-------- Data shown

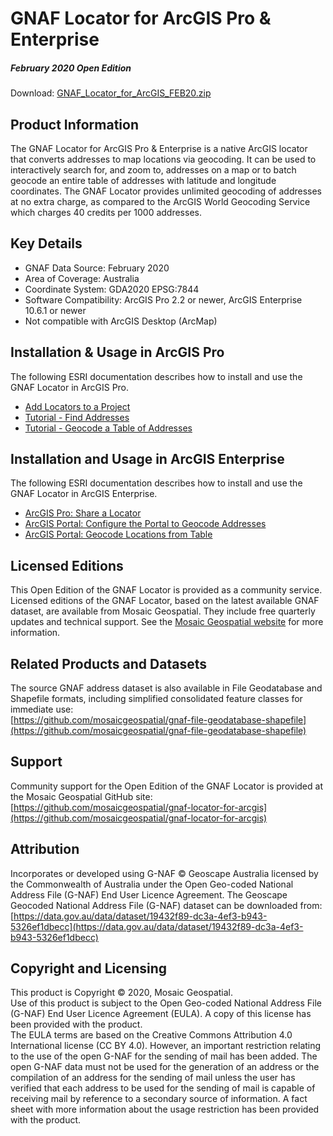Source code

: # GNAF Locator for ArcGIS Pro & Enterprise
##### February 2020 Open Edition
Download: [GNAF_Locator_for_ArcGIS_FEB20.zip](https://github.com/mosaicgeospatial/gnaf-locator-for-arcgis/releases/download/FEB20/GNAF_Locator_for_ArcGIS_FEB20.zip)
## Product Information
The GNAF Locator for ArcGIS Pro & Enterprise is a native ArcGIS locator that converts addresses to map locations via geocoding. It can be used to interactively search for, and zoom to, addresses on a map or to batch geocode an entire table of addresses with latitude and longitude coordinates. The GNAF Locator provides unlimited geocoding of addresses at no extra charge, as compared to the ArcGIS World Geocoding Service which charges 40 credits per 1000 addresses.
## Key Details
* GNAF Data Source: February 2020
* Area of Coverage: Australia
* Coordinate System: GDA2020 EPSG:7844
* Software Compatibility: ArcGIS Pro 2.2 or newer, ArcGIS Enterprise 10.6.1 or newer
* Not compatible with ArcGIS Desktop (ArcMap)
## Installation & Usage in ArcGIS Pro
The following ESRI documentation describes how to install and use the GNAF Locator in ArcGIS Pro.
* [Add Locators to a Project](https://pro.arcgis.com/en/pro-app/latest/help/data/geocoding/add-locators-to-aproject.htm)
* [Tutorial - Find Addresses](https://pro.arcgis.com/en/pro-app/latest/help/data/geocoding/tutorial-find-addresses.htm)
* [Tutorial - Geocode a Table of Addresses](https://pro.arcgis.com/en/pro-app/latest/help/data/geocoding/tutorial-geocode-a-table-ofaddresses.htm)
## Installation and Usage in ArcGIS Enterprise
The following ESRI documentation describes how to install and use the GNAF Locator in ArcGIS
Enterprise.
* [ArcGIS Pro: Share a Locator](https://pro.arcgis.com/en/pro-app/latest/help/data/geocoding/share-a-locator.htm)
* [ArcGIS Portal: Configure the Portal to Geocode Addresses](https://enterprise.arcgis.com/en/portal/latest/administer/windows/configure-portal-togeocode-addresses.htm)
* [ArcGIS Portal: Geocode Locations from Table](https://enterprise.arcgis.com/en/portal/latest/use/geocode-locations-from-table.htm)
## Licensed Editions
This Open Edition of the GNAF Locator is provided as a community service. Licensed editions of the GNAF Locator, based on the latest available GNAF dataset, are available from Mosaic Geospatial. They include free quarterly updates and technical support. See the [Mosaic Geospatial website](https://www.mosaicgeospatial.com) for more information.
## Related Products and Datasets
The source GNAF address dataset is also available in File Geodatabase and Shapefile formats, including simplified consolidated feature classes for immediate use:<br/>
[https://github.com/mosaicgeospatial/gnaf-file-geodatabase-shapefile](https://github.com/mosaicgeospatial/gnaf-file-geodatabase-shapefile)
## Support
Community support for the Open Edition of the GNAF Locator is provided at the Mosaic Geospatial GitHub site:<br/>
[https://github.com/mosaicgeospatial/gnaf-locator-for-arcgis](https://github.com/mosaicgeospatial/gnaf-locator-for-arcgis)
## Attribution
Incorporates or developed using G-NAF © Geoscape Australia licensed by the Commonwealth of Australia under the Open Geo-coded National Address File (G-NAF) End User Licence Agreement. The Geoscape Geocoded National Address File (G-NAF) dataset can be downloaded from: [https://data.gov.au/data/dataset/19432f89-dc3a-4ef3-b943-5326ef1dbecc](https://data.gov.au/data/dataset/19432f89-dc3a-4ef3-b943-5326ef1dbecc)
## Copyright and Licensing
This product is Copyright © 2020, Mosaic Geospatial.<br/>
Use of this product is subject to the Open Geo-coded National Address File (G-NAF) End User Licence Agreement (EULA). A copy of this license has been provided with the product.<br/>
The EULA terms are based on the Creative Commons Attribution 4.0 International license (CC BY 4.0). However, an important restriction relating to the use of the open G-NAF for the sending of mail has been added. The open G-NAF data must not be used for the generation of an address or the compilation of an address for the sending of mail unless the user has verified that each address to be used for the sending of mail is capable of receiving mail by reference to a secondary source of information. A fact sheet with more information about the usage restriction has been provided with the product.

----------------

### What you will do
Copy out the listing above in full and leave out its pictures.

### Task answer
Source code

: # GNAF Locator for ArcGIS Pro & Enterprise
##### February 2020 Open Edition
Download: [GNAF_Locator_for_ArcGIS_FEB20.zip](https://github.com/mosaicgeospatial/gnaf-locator-for-arcgis/releases/download/FEB20/GNAF_Locator_for_ArcGIS_FEB20.zip)
## Product Information
The GNAF Locator for ArcGIS Pro & Enterprise is a native ArcGIS locator that converts addresses to map locations via geocoding. It can be used to interactively search for, and zoom to, addresses on a map or to batch geocode an entire table of addresses with latitude and longitude coordinates. The GNAF Locator provides unlimited geocoding of addresses at no extra charge, as compared to the ArcGIS World Geocoding Service which charges 40 credits per 1000 addresses.
## Key Details
* GNAF Data Source: February 2020
* Area of Coverage: Australia
* Coordinate System: GDA2020 EPSG:7844
* Software Compatibility: ArcGIS Pro 2.2 or newer, ArcGIS Enterprise 10.6.1 or newer
* Not compatible with ArcGIS Desktop (ArcMap)
## Installation & Usage in ArcGIS Pro
The following ESRI documentation describes how to install and use the GNAF Locator in ArcGIS Pro.
* [Add Locators to a Project](https://pro.arcgis.com/en/pro-app/latest/help/data/geocoding/add-locators-to-aproject.htm)
* [Tutorial - Find Addresses](https://pro.arcgis.com/en/pro-app/latest/help/data/geocoding/tutorial-find-addresses.htm)
* [Tutorial - Geocode a Table of Addresses](https://pro.arcgis.com/en/pro-app/latest/help/data/geocoding/tutorial-geocode-a-table-ofaddresses.htm)
## Installation and Usage in ArcGIS Enterprise
The following ESRI documentation describes how to install and use the GNAF Locator in ArcGIS
Enterprise.
* [ArcGIS Pro: Share a Locator](https://pro.arcgis.com/en/pro-app/latest/help/data/geocoding/share-a-locator.htm)
* [ArcGIS Portal: Configure the Portal to Geocode Addresses](https://enterprise.arcgis.com/en/portal/latest/administer/windows/configure-portal-togeocode-addresses.htm)
* [ArcGIS Portal: Geocode Locations from Table](https://enterprise.arcgis.com/en/portal/latest/use/geocode-locations-from-table.htm)
## Licensed Editions
This Open Edition of the GNAF Locator is provided as a community service. Licensed editions of the GNAF Locator, based on the latest available GNAF dataset, are available from Mosaic Geospatial. They include free quarterly updates and technical support. See the [Mosaic Geospatial website](https://www.mosaicgeospatial.com) for more information.
## Related Products and Datasets
The source GNAF address dataset is also available in File Geodatabase and Shapefile formats, including simplified consolidated feature classes for immediate use:<br/>
[https://github.com/mosaicgeospatial/gnaf-file-geodatabase-shapefile](https://github.com/mosaicgeospatial/gnaf-file-geodatabase-shapefile)
## Support
Community support for the Open Edition of the GNAF Locator is provided at the Mosaic Geospatial GitHub site:<br/>
[https://github.com/mosaicgeospatial/gnaf-locator-for-arcgis](https://github.com/mosaicgeospatial/gnaf-locator-for-arcgis)
## Attribution
Incorporates or developed using G-NAF © Geoscape Australia licensed by the Commonwealth of Australia under the Open Geo-coded National Address File (G-NAF) End User Licence Agreement. The Geoscape Geocoded National Address File (G-NAF) dataset can be downloaded from: [https://data.gov.au/data/dataset/19432f89-dc3a-4ef3-b943-5326ef1dbecc](https://data.gov.au/data/dataset/19432f89-dc3a-4ef3-b943-5326ef1dbecc)
## Copyright and Licensing
This product is Copyright © 2020, Mosaic Geospatial.<br/>
Use of this product is subject to the Open Geo-coded National Address File (G-NAF) End User Licence Agreement (EULA). A copy of this license has been provided with the product.<br/>
The EULA terms are based on the Creative Commons Attribution 4.0 International license (CC BY 4.0). However, an important restriction relating to the use of the open G-NAF for the sending of mail has been added. The open G-NAF data must not be used for the generation of an address or the compilation of an address for the sending of mail unless the user has verified that each address to be used for the sending of mail is capable of receiving mail by reference to a secondary source of information. A fact sheet with more information about the usage restriction has been provided with the product.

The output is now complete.